Process one has the following:

struct mq_attr attr;
  int flags = O_RDWR | O_CREAT;
  attr.mq_flags = 0;
  attr.mq_maxmsg = 3; // ***
  attr.mq_msgsize = sizeof(cache_request);
  attr.mq_curmsgs = 0;

  mqd_t fd, fd2;
  mq_unlink("/mq_one");
  fd2 = mq_open("/mq_two", flags,(S_IRUSR | S_IWUSR | S_IRGRP | S_IROTH),&attr );
  while((fd = mq_open("/mq_one", O_RDWR)) == -1){
    printf("Couldnt connect to message queue in cache\n");
    sleep(2);
  }
  mq_close(fd2);
  mq_unlink("/mq_two");


  printf("connected to message queue.\n");

Process two has the following:

mqd_t fd, fd2;
    //mq_unlink("/mq_one");
    struct mq_attr attr;
    int flags = O_RDWR | O_CREAT;
    attr.mq_flags = 0;
    attr.mq_maxmsg = 3; // ***
    attr.mq_msgsize = sizeof(cache_request);
    attr.mq_curmsgs = 0;

    fd = mq_open("/mq_one", flags,(S_IRUSR | S_IWUSR | S_IRGRP | S_IROTH),&attr );
    printf("opened message queue /mq_one.\n");
    if (fd < 0) {
            printf ("   Error %d (%s) on server mq_open.\n",errno, strerror (errno));
            mq_close(fd);
            mq_unlink("/mq_one");
        exit (1);
    }
        while((fd2 = mq_open("/mq_two", O_RDWR)) == -1){
        printf("waiting on webproxy...\n");
        sleep(2);
      }
        mq_close(fd2);
        mq_unlink("/mq_two");

Essentially, each process opens(creates) its own message queue, and then waits on the other in a loop trying to connect. The problem is that this only works if start process one before process two, and not vice versa. If i start process 2 first, then when i start process 1, process 2 exits the loop and continues running, but process 1 stays in the loop, even though it should see the first message queue. I can't figure out why this is.


Solution

  • You have to deal with two issues: * timing of remove mq_one in process P1 * Dealing with persistent (left connection)

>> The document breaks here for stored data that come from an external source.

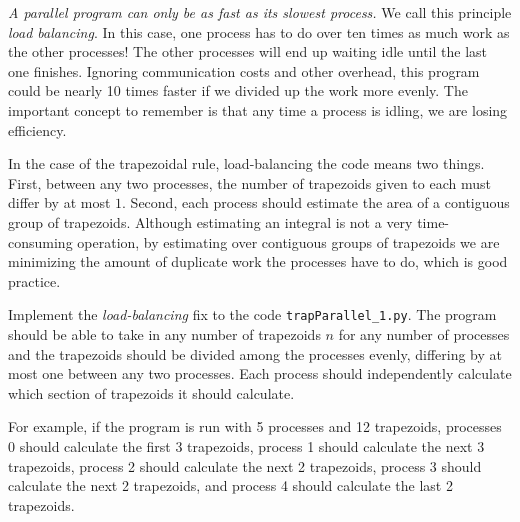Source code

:   \emph{A parallel program can only be as fast as its slowest process.} We call this principle \emph{load balancing}. In this case, one process has to do over ten times as much work as the other processes! The other processes will end up waiting idle until the last one finishes. Ignoring communication costs and other overhead, this program could be nearly 10 times faster if we divided up the work more evenly. The important concept to remember is that any time a process is idling, we are losing efficiency.

  In the case of the trapezoidal rule, load-balancing the code means two things. First, between any two processes, the number of trapezoids given to each must differ by at most $1$. Second, each process should estimate the area of a contiguous group of trapezoids. Although estimating an integral is not a very time-consuming operation, by estimating over contiguous groups of trapezoids we are minimizing the amount of duplicate work the processes have to do, which is good practice.

  \begin{problem}
    Implement the \emph{load-balancing} fix to the code \texttt{trapParallel\_1.py}. The program should be able to take in any number of trapezoids $n$ for any number of processes and the trapezoids should be divided among the processes evenly, differing by at most one between any two processes. Each process should independently calculate which section of trapezoids it should calculate.

    For example, if the program is run with 5 processes and 12 trapezoids, processes 0 should calculate the first 3 trapezoids, process 1 should calculate the next 3 trapezoids, process 2 should calculate the next 2 trapezoids, process 3 should calculate the next 2 trapezoids, and process 4 should calculate the last 2 trapezoids.
  \end{problem}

    When you start P2 before P1, P2 will create /mq_ope, but P1 will remove it. At this point P1 will wait (forever) for /mq_one, but P2 does not attempt to create p1 again.

    Consider different strategy: * Each program (P1, P2) will only remove the queue that it created, when it exit.

    This should allow the programs to work correctly regardless of timing (who starts first), and regardless of state (is there a leftover from the previous run).